Selain Paris sendiri merupakan eksportir film terbesar ke-dua setelah Amerika Serikat, ia juga menjadi destinasi terlaris untuk produksi film asing. Coba hitung berapa banyak film yang berlatarkan Eiffel. Serial televisi Indonesia pun sampai jauh-jauh datang ke sana.
Olga Lydia, salah satu selebriti Indonesia yang beberapa waktu lalu ke Paris sebagai perwakilan sinema dalam Cannes Film Festival, menyadari itu. "Bisa dibayangkan berapa dana yang harus dikeluarkan bila pasang iklan di channel televisi dunia, bahkan untuk 30 detik saja," tulisnya dalam laporan dari Cannes.
ADVERTISEMENT
SCROLL TO CONTINUE WITH CONTENT
Namun film, bisa mempromosikan negara dengan cara jauh lebih murah. Keindahan alam suatu negara bisa terekspos secara maksimal dalam durasi satu sampai dua jam, tanpa harus mengeluarkan biaya. Bukan tidak mungkin Indonesia mengiming-iming dengan cara itu.
"Satu hal yang sering kita lewatkan adalah betapa erat hubungan antara film dan pariwisata," tutur Olga. Sebagai perwakilan Indonesia di Cannes, ia dan tim melakukan pendekatan dengan banyak negara asing.
Dengan Singapura dan Korea Selatan, Olga membicarakan masalah pengambilan gambar. "Mereka dengan penuh semangat mengundang kami untuk melakukan syuting di negara mereka," ujar Olga antusias. Tetek-bengek perizinan pun dipermudah, untuk film panjang maupun pendek.

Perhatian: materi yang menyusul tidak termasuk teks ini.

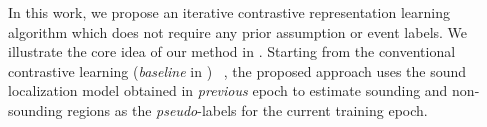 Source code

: In this work, we propose an iterative contrastive representation learning algorithm which does not require any prior assumption or event labels.
%
We illustrate the core idea of our method in .
%
Starting from the conventional contrastive learning (\textit{baseline} in )~\cite{av_iccv17_look,av_eccv18_obj_that_sound,av_nips16_soundnet,av_eccv16_abSound} 
, the proposed approach uses the sound localization model obtained in \emph{previous} epoch to estimate sounding and non-sounding regions as the \emph{pseudo}-labels for the current training epoch.
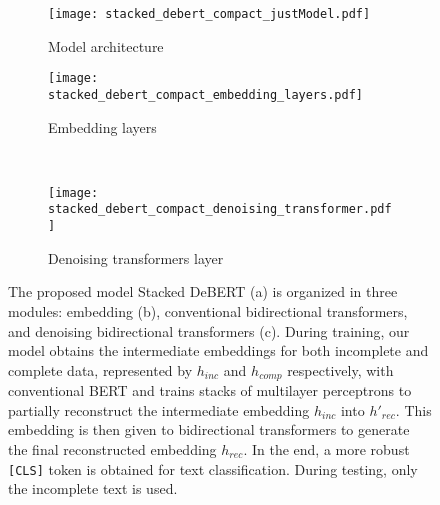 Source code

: \documentclass[review]{elsarticle}
\begin{document}
\begin{figure}[ht!]
\centering
\begin{subfigure}[t!]{.85\textwidth}
\texttt{[image: stacked\_debert\_compact\_justModel.pdf]}
\caption{Model architecture}\label{fig:proposed_model_architecture}
\end{subfigure}
\begin{subfigure}[t!]{.41\textwidth}
\texttt{[image: stacked\_debert\_compact\_embedding\_layers.pdf]}
\caption{Embedding layers}\label{fig:embedding_layers}
\end{subfigure}
~
\begin{subfigure}[t!]{.44\textwidth}
\texttt{[image: stacked\_debert\_compact\_denoising\_transformer.pdf]}
\caption{Denoising transformers layer}\label{fig:denoising_transformers}
\end{subfigure}
\caption{The proposed model Stacked DeBERT (a) is organized in three modules: embedding (b), conventional bidirectional transformers, and denoising bidirectional transformers (c). During training, our model obtains the intermediate embeddings for both incomplete and complete data, represented by $h_{inc}$ and $h_{comp}$ respectively, with conventional BERT and trains stacks of multilayer perceptrons to partially reconstruct the intermediate embedding $h_{inc}$ into $h'_{rec}$. This embedding is then given to bidirectional transformers to generate the final reconstructed embedding $h_{rec}$. In the end, a more robust \texttt{[CLS]} token is obtained for text classification. During testing, only the incomplete text is used.} \label{fig:proposed_model}
\end{figure}
\end{document}
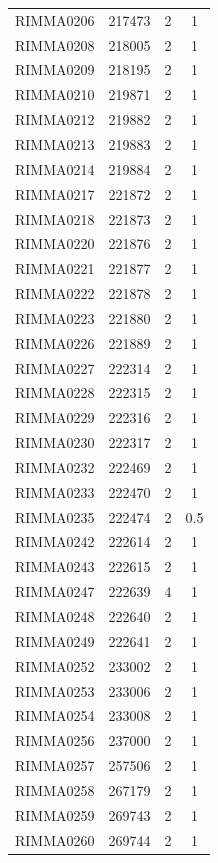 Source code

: \documentclass[11pt]{article}
\newcounter{rowno}
\begin{document}
\begin{scriptsize}
\begin{longtable}{>{\stepcounter{rowno}}cccc}
    RIMMA0206 & 217473 & 2     & 1 \\
    RIMMA0208 & 218005 & 2     & 1 \\
    RIMMA0209 & 218195 & 2     & 1 \\
    RIMMA0210 & 219871 & 2     & 1 \\
    RIMMA0212 & 219882 & 2     & 1 \\
    RIMMA0213 & 219883 & 2     & 1 \\
    RIMMA0214 & 219884 & 2     & 1 \\
    RIMMA0217 & 221872 & 2     & 1 \\
    RIMMA0218 & 221873 & 2     & 1 \\
    RIMMA0220 & 221876 & 2     & 1 \\
    RIMMA0221 & 221877 & 2     & 1 \\
    RIMMA0222 & 221878 & 2     & 1 \\
    RIMMA0223 & 221880 & 2     & 1 \\
    RIMMA0226 & 221889 & 2     & 1 \\
    RIMMA0227 & 222314 & 2     & 1 \\
    RIMMA0228 & 222315 & 2     & 1 \\
    RIMMA0229 & 222316 & 2     & 1 \\
    RIMMA0230 & 222317 & 2     & 1 \\
    RIMMA0232 & 222469 &  2     & 1 \\
    RIMMA0233 & 222470 & 2     & 1 \\
    RIMMA0235 & 222474 & 2     & 0.5 \\
    RIMMA0242 & 222614 & 2     & 1 \\
    RIMMA0243 & 222615 & 2     & 1 \\
    RIMMA0247 & 222639 & 4     & 1 \\
    RIMMA0248 & 222640 & 2     & 1 \\
    RIMMA0249 & 222641 & 2     & 1 \\
    RIMMA0252 & 233002 & 2     & 1 \\
    RIMMA0253 & 233006 & 2     & 1 \\
    RIMMA0254 & 233008 & 2     & 1 \\
    RIMMA0256 & 237000 & 2     & 1 \\
    RIMMA0257 & 257506 & 2     & 1 \\
    RIMMA0258 & 267179 & 2     & 1 \\
    RIMMA0259 & 269743 & 2     & 1 \\
    RIMMA0260 & 269744 & 2     & 1 \\

\end{longtable}
\end{scriptsize}
\end{document}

"Asal, kurang lebih 60 menit menampilkan negara mereka," ujar Olga menambahkan.
Indonesia punya sumber daya yang nyaris tak terhingga untuk dipamerkan. Seharusnya, kita juga bisa melakukan itu. Selain itu, menurut Olga, kekuatan Indonesia juga ada pada keramahan dan variasi kuliner Nusantara.
Rendang yang disajikan setelah pemutaran film
Tabula Rasa pada hari ke-dua Cannes Film Festival misalnya, sangat diminati. Dua ratus porsi ludes. Orang asing juga menyukai kopi khas Indonesia yang sengaja dibawa untuk mengiringi perjalanan film
Filosofi Kopi.
"Kadang setelah meeting dengan beberapa produser mereka mampir (ke booth Indonesian Cinema) beberapa kali sekadar duduk ngobrol dan minum kopi," Olga bercerita. Bahkan, tak sedikit yang meminta untuk membawanya pulang.
"Jadi booth Indonesia lumayan populer. Karena ramah, dan ada kopi yang enak," kata Olga.
Olga yakin film dapat menjadi soft power Indonesia untuk menarik minat asing, baik itu turis maupun siswa. Perancis, Amerika Serikat, dan Korea Selatan telah menerapkannya. Budaya mereka telah meresap ke generasi Indonesia.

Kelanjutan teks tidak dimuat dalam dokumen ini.